Last week we continued our theme of National Poetry Month, learning more about the Beat poets. We read several poems by Lawrence Ferlinghetti. Given the choices to write to a theme of protest or create their own ‘Changing Light’ poem, most of the dozen or so women gathered around the circle opted for light.
As always, it is a heart-thumping experience to sit with these women at various stages of incarceration, to hear their words spoken in their own voices and then reflected back through the ears of the rest. So many ways to think of light, something precious and sacred behind windowless walls. And here in Vermont, the spring is especially slow to come. April can still bring snow atop the softening mud. It takes a couple of weeks of rain and more warmth than we’ve had yet to live up to our billing as Green Mountain state.
But get there we do! Thanks in part to days like we had last week just prior to our gathering time. Read a sampling of the writing from that night and be transported into the light as filtered through the eyes of some of Vermont’s incarcerated women:
BLUE EYES
The changing light
inside my son’s blue eyes
is the most beautiful light I‘ve ever seen.
His morning light of sleepy seeds
and yawns of his fascinating dreams
of the night before.
The light in my son’s blue eyes
is different shades of blue; the ocean
roars with waves of light every time
he blinks.
When he’s sad the painful
clear light of his tears
blanket his face.
When he’s happy, his eyes
are the brightest blue
his light shines so bright
it will shine right
through me and you.
When his eyes are a dark blue
and the light is very dim, it’s because
he’s up to no good – he’s being mischievous.
He’s letting his bright light fade,
it almost goes out. He closes his eyes.
The light went out for only a second.
Until he opens them wide, they’re alive —
the light is everywhere — there dancing.
He looks up at me. I am shot with
laser light of love, my favorite light of all,
the light in my heart that never goes out.
EB
* * *
CHANGING LIGHT
each passing day
the lights go dim
like the flicker
of a switch
to nothing unknown
Blinded by darkness
a tunnel of fear,
no self worth, or faith
as these walls seem
closed in with unsurety.
Blinded by the
sunshine of rainbows
of all colors
to see the seasons
of change
the wonderment of awe
the love of a friend
an experience never
forgotten of this
changing light.
DH
* * *
CHANGING LIGHT
‘Chaos unscrambled back to the first harmonies and the first light.’
I ran with the light today with an attitude to match my surroundings. If you can’t beat them, join them; and off in a dead run I went.
Trash littered the roadway. Capped off bottles of old beer displayed dark browns and mahogany shards as the sun beat down on them.
Katie shared a teeth-baring smile, playful as she was she kept up and there were moments we shared the heat.
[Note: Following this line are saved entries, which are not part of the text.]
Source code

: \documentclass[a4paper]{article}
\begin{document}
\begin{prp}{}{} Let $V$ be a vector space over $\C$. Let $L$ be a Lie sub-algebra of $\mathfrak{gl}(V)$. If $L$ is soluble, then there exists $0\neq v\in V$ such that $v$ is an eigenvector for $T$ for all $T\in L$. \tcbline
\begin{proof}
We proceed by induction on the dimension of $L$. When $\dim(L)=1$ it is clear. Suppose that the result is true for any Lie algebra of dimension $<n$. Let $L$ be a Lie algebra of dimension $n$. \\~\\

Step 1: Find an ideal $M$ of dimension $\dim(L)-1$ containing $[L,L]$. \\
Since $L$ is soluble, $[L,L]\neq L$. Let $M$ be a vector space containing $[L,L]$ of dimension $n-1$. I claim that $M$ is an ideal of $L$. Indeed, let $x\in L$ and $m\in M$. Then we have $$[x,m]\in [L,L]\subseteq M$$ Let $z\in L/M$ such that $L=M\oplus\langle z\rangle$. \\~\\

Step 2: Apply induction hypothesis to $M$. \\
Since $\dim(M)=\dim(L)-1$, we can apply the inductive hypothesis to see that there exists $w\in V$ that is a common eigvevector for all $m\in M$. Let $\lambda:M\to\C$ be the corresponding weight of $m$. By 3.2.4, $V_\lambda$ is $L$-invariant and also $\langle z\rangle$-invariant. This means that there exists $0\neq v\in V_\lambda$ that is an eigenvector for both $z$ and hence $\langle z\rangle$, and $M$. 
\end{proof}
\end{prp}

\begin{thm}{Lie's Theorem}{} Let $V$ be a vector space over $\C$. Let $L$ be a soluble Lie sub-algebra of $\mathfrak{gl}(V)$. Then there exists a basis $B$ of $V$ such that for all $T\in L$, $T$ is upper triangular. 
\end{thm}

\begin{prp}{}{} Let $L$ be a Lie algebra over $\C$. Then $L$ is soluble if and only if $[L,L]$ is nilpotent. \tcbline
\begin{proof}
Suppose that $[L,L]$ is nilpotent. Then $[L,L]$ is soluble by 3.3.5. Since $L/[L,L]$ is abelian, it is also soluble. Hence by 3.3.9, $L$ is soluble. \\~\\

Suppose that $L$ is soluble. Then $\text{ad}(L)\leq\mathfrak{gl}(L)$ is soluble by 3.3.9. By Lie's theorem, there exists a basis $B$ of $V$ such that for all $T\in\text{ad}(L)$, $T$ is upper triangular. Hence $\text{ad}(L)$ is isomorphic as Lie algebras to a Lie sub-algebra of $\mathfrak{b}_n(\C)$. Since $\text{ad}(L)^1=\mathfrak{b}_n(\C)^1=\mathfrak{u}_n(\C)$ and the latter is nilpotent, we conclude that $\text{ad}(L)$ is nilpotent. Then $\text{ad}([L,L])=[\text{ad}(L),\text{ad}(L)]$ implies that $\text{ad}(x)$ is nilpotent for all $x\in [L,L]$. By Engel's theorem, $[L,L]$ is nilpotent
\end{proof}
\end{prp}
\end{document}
The sun peeking through the trees, yellow white blue and then to nothing. I couldn’t see.
The blotches of light behind my eyes danced, gray, black and it was enough . I reopened my eyes as Katie nuzzled up to me with a thank-you lick on my chin. The sky blue, the day warm and the first dog walked, my service given back to the community for the day. My light and energy was one, bright yellow pulling from the center outward.